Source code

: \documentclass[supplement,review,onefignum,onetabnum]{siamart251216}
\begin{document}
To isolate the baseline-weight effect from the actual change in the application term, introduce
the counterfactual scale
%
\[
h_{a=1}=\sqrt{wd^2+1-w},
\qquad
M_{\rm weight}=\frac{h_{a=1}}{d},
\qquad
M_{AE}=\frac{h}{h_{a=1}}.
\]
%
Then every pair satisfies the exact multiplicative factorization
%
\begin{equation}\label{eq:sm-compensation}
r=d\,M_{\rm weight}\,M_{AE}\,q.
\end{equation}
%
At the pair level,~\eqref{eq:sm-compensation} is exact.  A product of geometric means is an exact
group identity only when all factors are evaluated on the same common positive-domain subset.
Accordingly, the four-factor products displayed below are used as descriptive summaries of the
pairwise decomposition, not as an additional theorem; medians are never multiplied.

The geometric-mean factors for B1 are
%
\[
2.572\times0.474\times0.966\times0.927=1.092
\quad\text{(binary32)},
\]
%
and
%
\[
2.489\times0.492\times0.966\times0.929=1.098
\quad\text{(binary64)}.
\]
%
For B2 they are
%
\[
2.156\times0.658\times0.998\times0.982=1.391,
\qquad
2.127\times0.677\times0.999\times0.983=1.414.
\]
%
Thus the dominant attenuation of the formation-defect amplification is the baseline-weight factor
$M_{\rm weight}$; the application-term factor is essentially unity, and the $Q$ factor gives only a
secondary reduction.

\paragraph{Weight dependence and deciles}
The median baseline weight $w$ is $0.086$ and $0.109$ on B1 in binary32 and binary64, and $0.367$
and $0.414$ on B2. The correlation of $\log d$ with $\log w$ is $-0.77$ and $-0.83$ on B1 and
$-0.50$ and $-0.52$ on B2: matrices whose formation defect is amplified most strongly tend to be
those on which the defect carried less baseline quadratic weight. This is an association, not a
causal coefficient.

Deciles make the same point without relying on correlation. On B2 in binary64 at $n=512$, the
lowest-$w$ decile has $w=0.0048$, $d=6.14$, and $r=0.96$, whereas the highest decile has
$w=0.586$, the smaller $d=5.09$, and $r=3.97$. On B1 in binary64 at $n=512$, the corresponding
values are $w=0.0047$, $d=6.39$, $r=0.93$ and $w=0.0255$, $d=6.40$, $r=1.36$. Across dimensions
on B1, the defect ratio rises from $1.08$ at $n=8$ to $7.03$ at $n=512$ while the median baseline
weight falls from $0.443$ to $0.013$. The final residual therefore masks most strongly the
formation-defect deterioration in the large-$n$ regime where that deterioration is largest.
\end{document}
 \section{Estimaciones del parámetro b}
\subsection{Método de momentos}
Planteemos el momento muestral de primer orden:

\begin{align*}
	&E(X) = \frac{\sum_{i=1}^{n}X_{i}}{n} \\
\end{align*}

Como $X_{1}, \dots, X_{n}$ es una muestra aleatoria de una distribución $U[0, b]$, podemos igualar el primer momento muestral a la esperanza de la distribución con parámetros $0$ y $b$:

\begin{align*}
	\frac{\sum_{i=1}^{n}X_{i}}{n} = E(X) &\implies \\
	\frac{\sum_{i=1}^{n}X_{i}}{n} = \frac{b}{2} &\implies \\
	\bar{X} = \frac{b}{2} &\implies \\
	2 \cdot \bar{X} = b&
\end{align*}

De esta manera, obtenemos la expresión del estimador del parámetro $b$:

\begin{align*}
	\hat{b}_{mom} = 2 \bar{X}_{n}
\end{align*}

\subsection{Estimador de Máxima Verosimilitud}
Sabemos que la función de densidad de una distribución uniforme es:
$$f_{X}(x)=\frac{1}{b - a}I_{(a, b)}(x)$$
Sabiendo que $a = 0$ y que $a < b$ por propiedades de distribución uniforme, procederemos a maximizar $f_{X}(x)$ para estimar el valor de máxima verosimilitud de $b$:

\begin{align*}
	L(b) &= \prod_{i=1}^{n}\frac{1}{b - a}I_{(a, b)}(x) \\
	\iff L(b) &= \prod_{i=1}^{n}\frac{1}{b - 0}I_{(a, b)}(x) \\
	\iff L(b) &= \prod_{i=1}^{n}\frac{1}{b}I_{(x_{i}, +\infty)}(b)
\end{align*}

- _WHAT THE TASK ASKS_: Every line of the listing should be repeated exactly.

- _RESPONSE_:
Source code

: \documentclass[supplement,review,onefignum,onetabnum]{siamart251216}
\begin{document}
To isolate the baseline-weight effect from the actual change in the application term, introduce
the counterfactual scale
%
\[
h_{a=1}=\sqrt{wd^2+1-w},
\qquad
M_{\rm weight}=\frac{h_{a=1}}{d},
\qquad
M_{AE}=\frac{h}{h_{a=1}}.
\]
%
Then every pair satisfies the exact multiplicative factorization
%
\begin{equation}\label{eq:sm-compensation}
r=d\,M_{\rm weight}\,M_{AE}\,q.
\end{equation}
%
At the pair level,~\eqref{eq:sm-compensation} is exact.  A product of geometric means is an exact
group identity only when all factors are evaluated on the same common positive-domain subset.
Accordingly, the four-factor products displayed below are used as descriptive summaries of the
pairwise decomposition, not as an additional theorem; medians are never multiplied.

The geometric-mean factors for B1 are
%
\[
2.572\times0.474\times0.966\times0.927=1.092
\quad\text{(binary32)},
\]
%
and
%
\[
2.489\times0.492\times0.966\times0.929=1.098
\quad\text{(binary64)}.
\]
%
For B2 they are
%
\[
2.156\times0.658\times0.998\times0.982=1.391,
\qquad
2.127\times0.677\times0.999\times0.983=1.414.
\]
%
Thus the dominant attenuation of the formation-defect amplification is the baseline-weight factor
$M_{\rm weight}$; the application-term factor is essentially unity, and the $Q$ factor gives only a
secondary reduction.

\paragraph{Weight dependence and deciles}
The median baseline weight $w$ is $0.086$ and $0.109$ on B1 in binary32 and binary64, and $0.367$
and $0.414$ on B2. The correlation of $\log d$ with $\log w$ is $-0.77$ and $-0.83$ on B1 and
$-0.50$ and $-0.52$ on B2: matrices whose formation defect is amplified most strongly tend to be
those on which the defect carried less baseline quadratic weight. This is an association, not a
causal coefficient.

Deciles make the same point without relying on correlation. On B2 in binary64 at $n=512$, the
lowest-$w$ decile has $w=0.0048$, $d=6.14$, and $r=0.96$, whereas the highest decile has
$w=0.586$, the smaller $d=5.09$, and $r=3.97$. On B1 in binary64 at $n=512$, the corresponding
values are $w=0.0047$, $d=6.39$, $r=0.93$ and $w=0.0255$, $d=6.40$, $r=1.36$. Across dimensions
on B1, the defect ratio rises from $1.08$ at $n=8$ to $7.03$ at $n=512$ while the median baseline
weight falls from $0.443$ to $0.013$. The final residual therefore masks most strongly the
formation-defect deterioration in the large-$n$ regime where that deterioration is largest.
\end{document}
 \section{Estimaciones del parámetro b}
\subsection{Método de momentos}
Planteemos el momento muestral de primer orden:

\begin{align*}
	&E(X) = \frac{\sum_{i=1}^{n}X_{i}}{n} \\
\end{align*}

Como $X_{1}, \dots, X_{n}$ es una muestra aleatoria de una distribución $U[0, b]$, podemos igualar el primer momento muestral a la esperanza de la distribución con parámetros $0$ y $b$:

\begin{align*}
	\frac{\sum_{i=1}^{n}X_{i}}{n} = E(X) &\implies \\
	\frac{\sum_{i=1}^{n}X_{i}}{n} = \frac{b}{2} &\implies \\
	\bar{X} = \frac{b}{2} &\implies \\
	2 \cdot \bar{X} = b&
\end{align*}

De esta manera, obtenemos la expresión del estimador del parámetro $b$:

\begin{align*}
	\hat{b}_{mom} = 2 \bar{X}_{n}
\end{align*}

\subsection{Estimador de Máxima Verosimilitud}
Sabemos que la función de densidad de una distribución uniforme es:
$$f_{X}(x)=\frac{1}{b - a}I_{(a, b)}(x)$$
Sabiendo que $a = 0$ y que $a < b$ por propiedades de distribución uniforme, procederemos a maximizar $f_{X}(x)$ para estimar el valor de máxima verosimilitud de $b$:

\begin{align*}
	L(b) &= \prod_{i=1}^{n}\frac{1}{b - a}I_{(a, b)}(x) \\
	\iff L(b) &= \prod_{i=1}^{n}\frac{1}{b - 0}I_{(a, b)}(x) \\
	\iff L(b) &= \prod_{i=1}^{n}\frac{1}{b}I_{(x_{i}, +\infty)}(b)
\end{align*}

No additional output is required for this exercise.